Честь их открытия принадлежит Кристоферу Доусу. Удача муравья — достояние всего муравейника, однако то, что жребий пал на Доуса, глубоко символично. Де Лиль, подаривший французам гимн, был гением одной ночи. Предназначением Сервантеса стал «Дон Кихот». Кристоферу Доусу провидение отвело африканский угол и затерянные в песках истины. Как выразился он сам, разрывая привычную паутину причин и следствий, нубийская культура была забыта, чтобы он её воскресил. Долговязый, сухой, как палка, Доус носил рыжие, нафабренные усы, а бородка клинышком делала его сошедшим с портретов Веласкеса. Он был богат и неплохо образован — сочетание, встречающееся не так уж и часто. В академических кругах, впрочем, его упрекали в неприязни к источникам. «Прекрасное существует лишь в цитатах», — оправдывался он, сводя познание к эстетике.
На пятидесятилетие — время лениво, как Нил, и столь же упрямо — Доуса пригласили в Оксфорд. Ему предлагали кафедру. Он отказался. Он мог себе позволить оставаться свободным, презирая университеты с их иерархией и склоками. Он родился одиноким волком и оставался им всю жизнь. К тем же временам относится расцвет основанного им «Клуба сторонников синего цвета». «В даосских школах, — объяснял Доус, — синий цвет был цветом абсурда, и я намереваюсь вновь выбросить этот флаг иронии и философского смеха». И действительно, исправить чужое творение невозможно — остаётся его высмеять, и Доус, опровергая вселенские устои, взял на себя роль пересмешника. Соперничая с небесным Архитектором, он дал парадоксальный ответ на Его вызов, предложив безумием отгородиться от Его безумного мира. Если Эпиктет терпит, а Сизиф плачет, то Доус — бунтует. Я хорошо помню, как возникла у него эта идея. В тот дождливый осенний вечер мы сидели за шахматами, слушая, как скребут по крыше тяжёлые еловые ветки, и говорили об условности правовых норм.

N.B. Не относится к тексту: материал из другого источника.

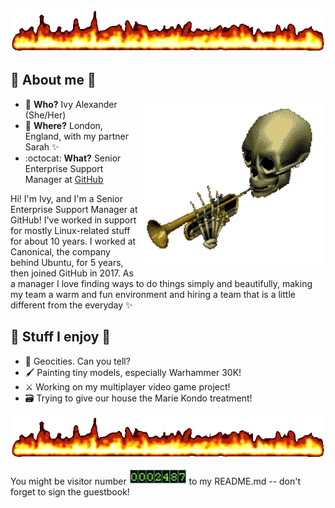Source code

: 
![cool flames](https://github.com/ivyharriet/ivyharriet/blob/main/badass-flames.gif)

## 👹 About me 👹

<img src="https://github.com/ivyharriet/ivyharriet/blob/main/skeleton-toot.gif" align="right" width="300"> 

- 🌈 **Who?** Ivy Alexander (She/Her)
- 📍 **Where?** London, England, with my partner Sarah ✨
- :octocat: **What?** Senior Enterprise Support Manager at [GitHub](https://github.com)

Hi! I'm Ivy, and I'm a Senior Enterprise Support Manager at GitHub! I've worked in support for mostly Linux-related stuff for about 10 years. I worked at Canonical, the company behind Ubuntu, for 5 years, then joined GitHub in 2017. As a manager I love finding ways to do things simply and beautifully, making my team a warm and fun environment and hiring a team that is a little different from the everyday ✨

## 👹 Stuff I enjoy 👹

- 🌇 Geocities. Can you tell?
- 🖌️ Painting tiny models, especially Warhammer 30K!
- ⚔️ Working on my multiplayer video game project!
- 🗃️ Trying to give our house the Marie Kondo treatment!

![cool flames](https://github.com/ivyharriet/ivyharriet/blob/main/badass-flames.gif)

You might be visitor number ![visitor counter](extremely-functioning-visitor-counter.png) to my README.md -- don't forget to sign the guestbook!
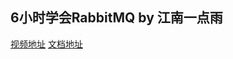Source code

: ## 6小时学会RabbitMQ by 江南一点雨

[视频地址](https://www.bilibili.com/video/BV1xm4y1D7Tz)
[文档地址](https://mp.weixin.qq.com/s/YPmW9_d4YdcjShqf255g7g)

Доус привёл аналогией шахматы:
— Измените в правилах ходы для пешки — и шахматный мир рухнет.
Я рассеяно кивнул.
— А разве конституции — не наследство мертвецов? — продолжил он.
Чёрно-белые клетки стали давить, как могильные кресты.
— К счастью, чтобы жить, не обязательно им подчиняться, — улыбнуся я и напомнил про королеву Зазеркалья, менявшую правила игры.
На лице Доуса мелькнул азарт.
Быть законодателем — значит сыпать песок на ветер, время обращает законы в пустой ритуал. Люди не носят одежду прошлых эпох, вышедшее из моды кажется смешным. Громоздя нелепости, свою лепту вносил сюда и клуб Доуса, регламентом которого было подчёркнутое отсутствие регламента. Вместо приветствия в нём можно было лаять, мяукать или, пожимая руку другой, приветствовать себя: «Добрый день, Леопольд Блум!» Традиционный бридж, благодаря однообразным расчётам позволяющий коротать скуку, был заменён изобретённым Доусом гибридом из покера, лотереи и старинной китайской игры, в котором отсутствовала стратегия выигрыша. По субботам при свете зелёного абажура велись чтения классической английской литературы на коптском наречии, а по воскресеньям — на языке глухонемых. Напоминая упражнения суфиев и коаны дзэн, эти чудачества выглядели пародией на духовные практики. И всё же имели свой подтекст. Курьёз выступал в них самоцелью, розыгрыш закладывался в основу мирозданья, где над добром и злом возвышается каприз. «Не умножай сущее», — заклинал францисканский монах, соотечественник Доуса. И Доус множил фантазии, которые опровергают сущее, чтобы однажды, быть может, занять его место. Ибо сущее соткано из коллективных заблуждений, всеобщих иллюзий и ошибок, принятых за достоверность. Оно держится на сиюминутной договорённости, а его факты — интерпретации фактов.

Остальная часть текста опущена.